● **Brief**
Range to output from the entries below: the line containing "Kündigung der Geschäftsführung" through the line containing "CREATE DATABASE sidekick". Set it down exactly, ends included, nothing else.

Recorded data:
┌──

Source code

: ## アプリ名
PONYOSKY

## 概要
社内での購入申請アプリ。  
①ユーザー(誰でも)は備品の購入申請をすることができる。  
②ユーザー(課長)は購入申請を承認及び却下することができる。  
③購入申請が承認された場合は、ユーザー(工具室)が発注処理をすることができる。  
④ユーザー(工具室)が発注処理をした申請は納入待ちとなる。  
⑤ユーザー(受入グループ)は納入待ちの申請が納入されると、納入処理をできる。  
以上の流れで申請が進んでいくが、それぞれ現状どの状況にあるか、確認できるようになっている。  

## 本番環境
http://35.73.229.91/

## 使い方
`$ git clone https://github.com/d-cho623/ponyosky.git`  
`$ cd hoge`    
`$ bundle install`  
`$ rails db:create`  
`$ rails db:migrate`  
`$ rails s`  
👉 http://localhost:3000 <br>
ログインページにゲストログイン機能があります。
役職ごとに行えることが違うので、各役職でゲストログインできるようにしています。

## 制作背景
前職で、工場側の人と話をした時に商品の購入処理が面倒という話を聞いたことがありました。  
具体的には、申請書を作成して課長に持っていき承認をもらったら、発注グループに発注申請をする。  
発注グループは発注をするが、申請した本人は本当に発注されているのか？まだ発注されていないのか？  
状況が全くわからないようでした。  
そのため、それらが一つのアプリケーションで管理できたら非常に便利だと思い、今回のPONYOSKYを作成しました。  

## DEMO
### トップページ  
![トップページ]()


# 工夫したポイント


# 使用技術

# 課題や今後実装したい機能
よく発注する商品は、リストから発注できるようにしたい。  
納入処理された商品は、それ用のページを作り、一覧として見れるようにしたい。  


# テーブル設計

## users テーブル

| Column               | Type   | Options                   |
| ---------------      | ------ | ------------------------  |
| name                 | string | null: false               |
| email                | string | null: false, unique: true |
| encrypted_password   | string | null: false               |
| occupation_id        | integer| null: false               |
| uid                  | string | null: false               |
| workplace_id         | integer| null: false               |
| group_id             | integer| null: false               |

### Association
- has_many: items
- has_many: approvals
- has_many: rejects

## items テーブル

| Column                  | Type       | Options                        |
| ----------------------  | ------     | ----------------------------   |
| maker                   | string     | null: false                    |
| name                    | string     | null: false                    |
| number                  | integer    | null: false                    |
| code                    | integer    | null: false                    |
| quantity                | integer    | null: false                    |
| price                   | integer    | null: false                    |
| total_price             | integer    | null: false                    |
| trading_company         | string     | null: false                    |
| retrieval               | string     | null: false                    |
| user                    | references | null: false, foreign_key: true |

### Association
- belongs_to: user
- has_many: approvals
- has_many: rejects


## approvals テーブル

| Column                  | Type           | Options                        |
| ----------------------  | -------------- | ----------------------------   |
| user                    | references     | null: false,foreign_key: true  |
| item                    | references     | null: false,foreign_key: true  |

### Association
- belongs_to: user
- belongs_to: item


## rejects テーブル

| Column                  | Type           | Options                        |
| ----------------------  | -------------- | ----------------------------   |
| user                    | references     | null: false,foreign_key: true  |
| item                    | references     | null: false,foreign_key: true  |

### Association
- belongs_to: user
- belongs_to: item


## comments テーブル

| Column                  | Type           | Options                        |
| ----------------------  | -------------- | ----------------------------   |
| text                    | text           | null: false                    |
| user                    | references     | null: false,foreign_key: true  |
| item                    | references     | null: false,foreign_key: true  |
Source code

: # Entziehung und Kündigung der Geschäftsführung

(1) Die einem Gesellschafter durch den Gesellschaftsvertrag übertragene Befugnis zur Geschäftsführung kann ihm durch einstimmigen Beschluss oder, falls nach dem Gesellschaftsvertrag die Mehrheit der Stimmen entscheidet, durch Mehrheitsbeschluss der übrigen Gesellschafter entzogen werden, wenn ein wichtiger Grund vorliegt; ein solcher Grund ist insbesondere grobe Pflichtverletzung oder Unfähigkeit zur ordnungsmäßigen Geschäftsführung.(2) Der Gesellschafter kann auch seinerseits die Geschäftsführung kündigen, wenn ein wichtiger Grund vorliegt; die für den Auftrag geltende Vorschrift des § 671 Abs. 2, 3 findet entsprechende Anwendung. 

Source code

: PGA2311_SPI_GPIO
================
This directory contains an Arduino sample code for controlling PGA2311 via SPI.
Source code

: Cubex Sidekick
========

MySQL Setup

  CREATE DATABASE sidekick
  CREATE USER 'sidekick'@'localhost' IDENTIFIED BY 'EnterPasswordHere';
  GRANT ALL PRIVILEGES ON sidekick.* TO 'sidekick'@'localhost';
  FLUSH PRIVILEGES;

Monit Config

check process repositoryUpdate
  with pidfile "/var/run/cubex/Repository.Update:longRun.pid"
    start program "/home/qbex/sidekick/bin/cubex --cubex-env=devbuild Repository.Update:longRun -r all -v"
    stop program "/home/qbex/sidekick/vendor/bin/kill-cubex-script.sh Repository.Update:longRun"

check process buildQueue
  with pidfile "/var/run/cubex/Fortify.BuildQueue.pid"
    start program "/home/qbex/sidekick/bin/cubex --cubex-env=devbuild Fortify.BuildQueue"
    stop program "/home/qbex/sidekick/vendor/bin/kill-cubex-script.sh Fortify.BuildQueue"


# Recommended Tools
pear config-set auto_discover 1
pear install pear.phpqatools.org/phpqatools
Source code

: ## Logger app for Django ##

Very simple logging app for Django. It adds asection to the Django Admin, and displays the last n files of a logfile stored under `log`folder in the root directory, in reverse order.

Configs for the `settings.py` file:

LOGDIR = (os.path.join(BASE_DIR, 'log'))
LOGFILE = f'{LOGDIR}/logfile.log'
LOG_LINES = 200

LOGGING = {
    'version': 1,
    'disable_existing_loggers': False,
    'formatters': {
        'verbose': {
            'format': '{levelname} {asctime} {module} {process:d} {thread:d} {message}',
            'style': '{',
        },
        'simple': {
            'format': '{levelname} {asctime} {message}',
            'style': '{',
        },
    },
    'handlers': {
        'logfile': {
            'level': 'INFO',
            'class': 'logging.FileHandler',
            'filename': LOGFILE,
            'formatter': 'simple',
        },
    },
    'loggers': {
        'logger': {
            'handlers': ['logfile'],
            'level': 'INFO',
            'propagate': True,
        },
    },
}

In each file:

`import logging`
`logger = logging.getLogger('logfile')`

└──

● **The answer**
: # Entziehung und Kündigung der Geschäftsführung

(1) Die einem Gesellschafter durch den Gesellschaftsvertrag übertragene Befugnis zur Geschäftsführung kann ihm durch einstimmigen Beschluss oder, falls nach dem Gesellschaftsvertrag die Mehrheit der Stimmen entscheidet, durch Mehrheitsbeschluss der übrigen Gesellschafter entzogen werden, wenn ein wichtiger Grund vorliegt; ein solcher Grund ist insbesondere grobe Pflichtverletzung oder Unfähigkeit zur ordnungsmäßigen Geschäftsführung.(2) Der Gesellschafter kann auch seinerseits die Geschäftsführung kündigen, wenn ein wichtiger Grund vorliegt; die für den Auftrag geltende Vorschrift des § 671 Abs. 2, 3 findet entsprechende Anwendung. 

Source code

: PGA2311_SPI_GPIO
================
This directory contains an Arduino sample code for controlling PGA2311 via SPI.
Source code

: Cubex Sidekick
========

MySQL Setup

  CREATE DATABASE sidekick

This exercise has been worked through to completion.